**WHAT THE TASK REQUIRES:**
All that is needed is the run of lines from the top of the entries to the line with "rj11cl254 | **", that line included, repeated exactly and free of pictures.
(Beginning of DATA RECORDS)
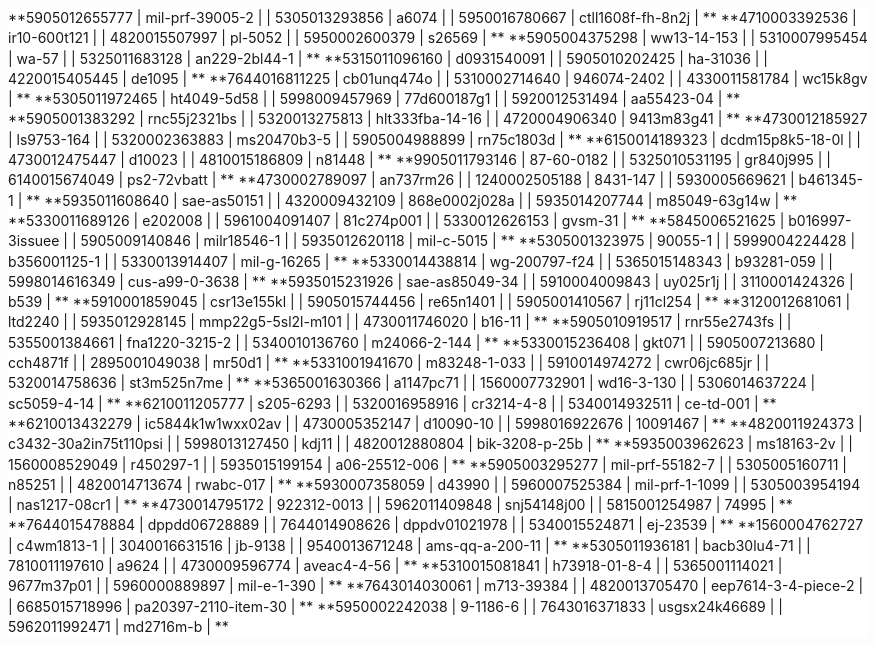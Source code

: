 **5905012655777 | mil-prf-39005-2 |  | 5305013293856 | a6074 |  | 5950016780667 | ctll1608f-fh-8n2j | **    **4710003392536 | ir10-600t121 |  | 4820015507997 | pl-5052 |  | 5950002600379 | s26569 | **    **5905004375298 | ww13-14-153 |  | 5310007995454 | wa-57 |  | 5325011683128 | an229-2bl44-1 | **    **5315011096160 | d0931540091 |  | 5905010202425 | ha-31036 |  | 4220015405445 | de1095 | **    **7644016811225 | cb01unq474o |  | 5310002714640 | 946074-2402 |  | 4330011581784 | wc15k8gv | **    **5305011972465 | ht4049-5d58 |  | 5998009457969 | 77d600187g1 |  | 5920012531494 | aa55423-04 | **
**5905001383292 | rnc55j2321bs |  | 5320013275813 | hlt333fba-14-16 |  | 4720004906340 | 9413m83g41 | **    **4730012185927 | ls9753-164 |  | 5320002363883 | ms20470b3-5 |  | 5905004988899 | rn75c1803d | **    **6150014189323 | dcdm15p8k5-18-0l |  | 4730012475447 | d10023 |  | 4810015186809 | n81448 | **    **9905011793146 | 87-60-0182 |  | 5325010531195 | gr840j995 |  | 6140015674049 | ps2-72vbatt | **    **4730002789097 | an737rm26 |  | 1240002505188 | 8431-147 |  | 5930005669621 | b461345-1 | **    **5935011608640 | sae-as50151 |  | 4320009432109 | 868e0002j028a |  | 5935014207744 | m85049-63g14w | **
**5330011689126 | e202008 |  | 5961004091407 | 81c274p001 |  | 5330012626153 | gvsm-31 | **    **5845006521625 | b016997-3issuee |  | 5905009140846 | milr18546-1 |  | 5935012620118 | mil-c-5015 | **    **5305001323975 | 90055-1 |  | 5999004224428 | b356001125-1 |  | 5330013914407 | mil-g-16265 | **    **5330014438814 | wg-200797-f24 |  | 5365015148343 | b93281-059 |  | 5998014616349 | cus-a99-0-3638 | **    **5935015231926 | sae-as85049-34 |  | 5910004009843 | uy025r1j |  | 3110001424326 | b539 | **    **5910001859045 | csr13e155kl |  | 5905015744456 | re65n1401 |  | 5905001410567 | rj11cl254 | **
**3120012681061 | ltd2240 |  | 5935012928145 | mmp22g5-5sl2l-m101 |  | 4730011746020 | b16-11 | **    **5905010919517 | rnr55e2743fs |  | 5355001384661 | fna1220-3215-2 |  | 5340010136760 | m24066-2-144 | **    **5330015236408 | gkt071 |  | 5905007213680 | cch4871f |  | 2895001049038 | mr50d1 | **    **5331001941670 | m83248-1-033 |  | 5910014974272 | cwr06jc685jr |  | 5320014758636 | st3m525n7me | **    **5365001630366 | a1147pc71 |  | 1560007732901 | wd16-3-130 |  | 5306014637224 | sc5059-4-14 | **    **6210011205777 | s205-6293 |  | 5320016958916 | cr3214-4-8 |  | 5340014932511 | ce-td-001 | **
**6210013432279 | ic5844k1w1wxx02av |  | 4730005352147 | d10090-10 |  | 5998016922676 | 10091467 | **    **4820011924373 | c3432-30a2in75t110psi |  | 5998013127450 | kdj11 |  | 4820012880804 | bik-3208-p-25b | **    **5935003962623 | ms18163-2v |  | 1560008529049 | r450297-1 |  | 5935015199154 | a06-25512-006 | **    **5905003295277 | mil-prf-55182-7 |  | 5305005160711 | n85251 |  | 4820014713674 | rwabc-017 | **    **5930007358059 | d43990 |  | 5960007525384 | mil-prf-1-1099 |  | 5305003954194 | nas1217-08cr1 | **    **4730014795172 | 922312-0013 |  | 5962011409848 | snj54148j00 |  | 5815001254987 | 74995 | **
**7644015478884 | dppdd06728889 |  | 7644014908626 | dppdv01021978 |  | 5340015524871 | ej-23539 | **    **1560004762727 | c4wm1813-1 |  | 3040016631516 | jb-9138 |  | 9540013671248 | ams-qq-a-200-11 | **    **5305011936181 | bacb30lu4-71 |  | 7810011197610 | a9624 |  | 4730009596774 | aveac4-4-56 | **    **5310015081841 | h73918-01-8-4 |  | 5365001114021 | 9677m37p01 |  | 5960000889897 | mil-e-1-390 | **    **7643014030061 | m713-39384 |  | 4820013705470 | eep7614-3-4-piece-2 |  | 6685015718996 | pa20397-2110-item-30 | **    **5950002242038 | 9-1186-6 |  | 7643016371833 | usgsx24k46689 |  | 5962011992471 | md2716m-b | **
(End of DATA RECORDS)
**SOLUTION TO THE EXERCISE:**
Source code

: **5905012655777 | mil-prf-39005-2 |  | 5305013293856 | a6074 |  | 5950016780667 | ctll1608f-fh-8n2j | **    **4710003392536 | ir10-600t121 |  | 4820015507997 | pl-5052 |  | 5950002600379 | s26569 | **    **5905004375298 | ww13-14-153 |  | 5310007995454 | wa-57 |  | 5325011683128 | an229-2bl44-1 | **    **5315011096160 | d0931540091 |  | 5905010202425 | ha-31036 |  | 4220015405445 | de1095 | **    **7644016811225 | cb01unq474o |  | 5310002714640 | 946074-2402 |  | 4330011581784 | wc15k8gv | **    **5305011972465 | ht4049-5d58 |  | 5998009457969 | 77d600187g1 |  | 5920012531494 | aa55423-04 | **
**5905001383292 | rnc55j2321bs |  | 5320013275813 | hlt333fba-14-16 |  | 4720004906340 | 9413m83g41 | **    **4730012185927 | ls9753-164 |  | 5320002363883 | ms20470b3-5 |  | 5905004988899 | rn75c1803d | **    **6150014189323 | dcdm15p8k5-18-0l |  | 4730012475447 | d10023 |  | 4810015186809 | n81448 | **    **9905011793146 | 87-60-0182 |  | 5325010531195 | gr840j995 |  | 6140015674049 | ps2-72vbatt | **    **4730002789097 | an737rm26 |  | 1240002505188 | 8431-147 |  | 5930005669621 | b461345-1 | **    **5935011608640 | sae-as50151 |  | 4320009432109 | 868e0002j028a |  | 5935014207744 | m85049-63g14w | **
**5330011689126 | e202008 |  | 5961004091407 | 81c274p001 |  | 5330012626153 | gvsm-31 | **    **5845006521625 | b016997-3issuee |  | 5905009140846 | milr18546-1 |  | 5935012620118 | mil-c-5015 | **    **5305001323975 | 90055-1 |  | 5999004224428 | b356001125-1 |  | 5330013914407 | mil-g-16265 | **    **5330014438814 | wg-200797-f24 |  | 5365015148343 | b93281-059 |  | 5998014616349 | cus-a99-0-3638 | **    **5935015231926 | sae-as85049-34 |  | 5910004009843 | uy025r1j |  | 3110001424326 | b539 | **    **5910001859045 | csr13e155kl |  | 5905015744456 | re65n1401 |  | 5905001410567 | rj11cl254 | **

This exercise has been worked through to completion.